Fearful politicians, fundamentalists and Fox News have a steady drumbeat of anti-government rhetoric that repeats the same charge – Washington is not listening.
When politicians, preachers and pundits use the same language, is it a coincidence or a conspiracy?
“Washington is not listening to the people. They’re just not listening to the people,” said Ed Young, pastor of Second Baptist Church in Houston, in a recent sermon.
The former president of the Southern Baptist Convention drew from a text in 1 Kings 12 where Solomon’s son, Rehoboam, became king.
Rehoboam “did not listen to the people…He practiced poor discernment,” said Young, who proclaimed that Jerusalem was broken then and Washington is broken now.
To illustrate his claim that Washington is out of step with America, Young said that 91 percent of Americans believe in God, yet the secular government seeks to take “God out of the schools, God out of the business world, God out of every area of our life.”
Repeating the well-worn fundamentalist diatribe against government, Young charged: “Our secular government is trying to make us into a secular society, a God-free society. And a secular society is a deadly way. It means there is a people who have forgotten God. And Washington is not listening because the courts and much of our legislatures are doing everything for us to be politically correct and to get God out of everything in our life.”

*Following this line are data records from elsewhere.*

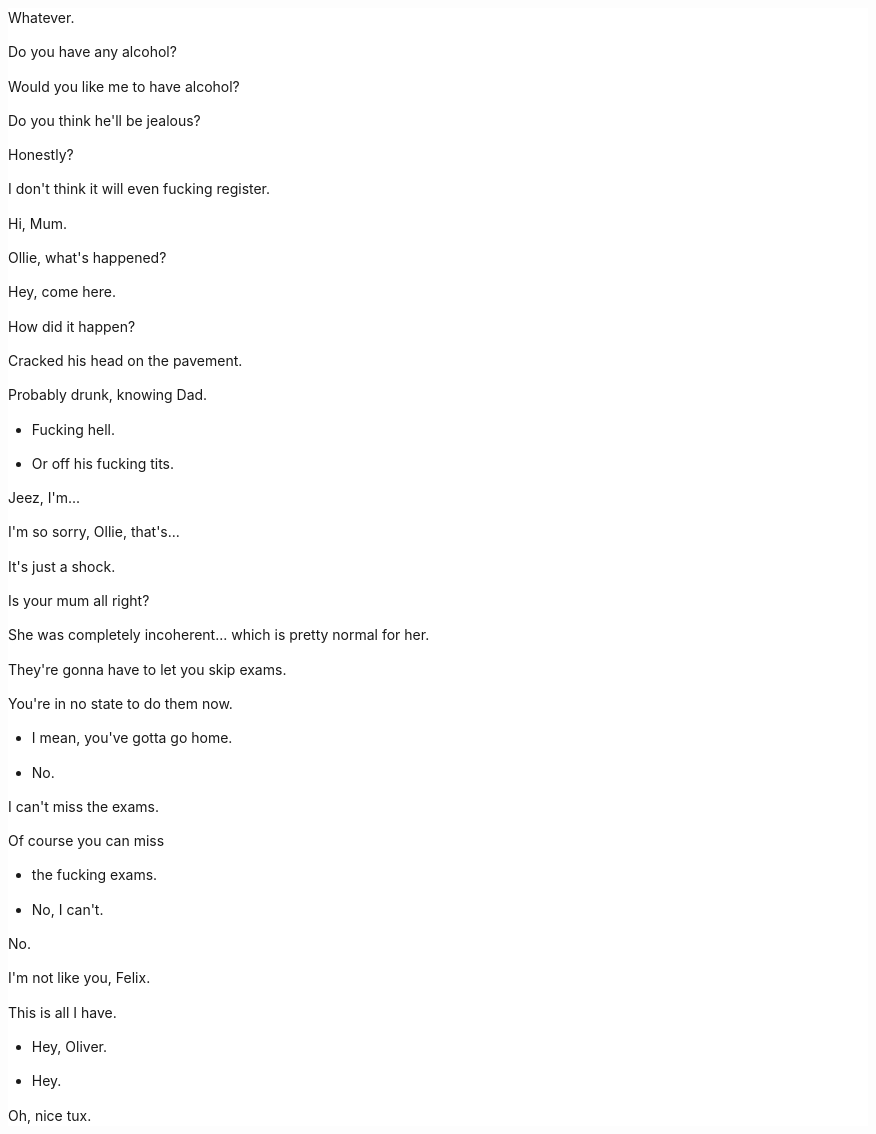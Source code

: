 Whatever.

Do you have any alcohol?

Would you like me to have alcohol?

Do you think he'll be jealous?

Honestly?

I don't think it will even fucking register.

Hi, Mum.

Ollie, what's happened?

Hey, come here.

How did it happen?

Cracked his head on the pavement.

Probably drunk, knowing Dad.

- Fucking hell.

- Or off his fucking tits.

Jeez, I'm...

I'm so sorry, Ollie, that's...

It's just a shock.

Is your mum all right?

She was completely incoherent... which is pretty normal for her.

They're gonna have to let you skip exams.

You're in no state to do them now.

- I mean, you've gotta go home.

- No.

I can't miss the exams.

Of course you can miss

- the fucking exams.

- No, I can't.

No.

I'm not like you, Felix.

This is all I have.

- Hey, Oliver.

- Hey.

Oh, nice tux.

Pacing across the stage, Young said, “My thesis is that broken Washington is not listening.”
Alleging that Washington and the courts have not been listening to the American people about abortion, the wealthy preacher repeated the language of Fox News and asserted that Americans are not in favor of the health care bill. “They’re not listening. They’re ramming it through our throats every way they can…Washington is not listening.”
Young’s language that “Washington is not listening” is identical to the language of the Tea Party members, those protestors who roar against taxes, rally against health care reform and repeat the claim that President Obama wasn’t born in America, meaning he is an illegitimate president.
“Our government has got to stop not listening to us. People are angry about that. This is a representative government. The majority today is not being heard,” said Mark Skoda, leader of the Memphis Tea Party at a Friday afternoon press conference during the National Tea Party Convention in Nashville.
The Revolutionary War re-enactor and preacher William Temple said at the Nashville meeting, “The folks in the House and Senate are not listening to the average American.”
The Sunday after the Tea Party convention, Sarah Palin said on Fox News that Obama was not listening to the American people.
“I think instead of lecturing, he needs to stop and he needs to listen on health care issues,” she said. “He’s not listening…And we want him and we want Congress to listen to what those things are that we are saying.”
Fox News hosts push the “not listening” line. Sean Hannity charges Obama isn’t listening to the generals on the ground. Glenn Beck says the president isn’t listening to the American people. Neil Cavuto uses the “not listening” language. Fox provides a platform for a host of conservatives to claim Obama is not listening.
Before the House of Representatives voted on health care reform legislation, a series of angry Republicans charged that Obama wasn’t listening to America.
None was more corrosive than the angry House Minority Leader John Boehner. He charged that the House was not listening to America, followed by several “hell no you can’t” statements.
What is the purpose of the “not listening” claim so often repeated across America?
One purpose of the “not listening” mantra is intended to delegitimize the president with the accusation that he is not following the will of the American people. That, in turn, feeds the narrative that Obama is anti-America.
Another purpose is to validate the public displays of anger and to justify the anti-government protests – shouting down speakers in forums, cursing congressmen, spitting at opponents, uttering the n-word, spewing “baby killer” on the House floor, leaving death threats on answering machines. For some people, loudness, crudeness and bullying are justified to get another person’s attention.
For other people, the “not listening” charge legitimizes violence and vandalism. These folk may believe that belligerent behavior is righteous against something seen as immoral or unpatriotic.
A third reason is that the right certainly knows that a statement repeated often enough becomes truth for its followers, especially when it goes unexamined. If enough right-wingers say that Obama is not listening, then he must not be listening. When preachers pontificate the same phrase that pundits prattle, the undiscerning fail to hear the duplicity of redundancy.
What the “not listening” accusation represents is the high fever of those who aren’t getting their way and who lack the ability to present a compelling argument for why their way is a better way. They are out of political power. Their ideology is buckling. Their perceived racial and class entitlement to power is slipping away. The world is changing.
We need to recognize what that phrase means, why it is being used and where it can lead. Untruth anywhere is a threat to truth everywhere. Hate talk is a short step away from actions of hate.
Passivity and silence are unacceptable positions for people of good will. Proactive engagement and rebuttal are required.
Robert Parham is executive editor of EthicsDaily.com and executive director of its parent organization, the Baptist Center for Ethics.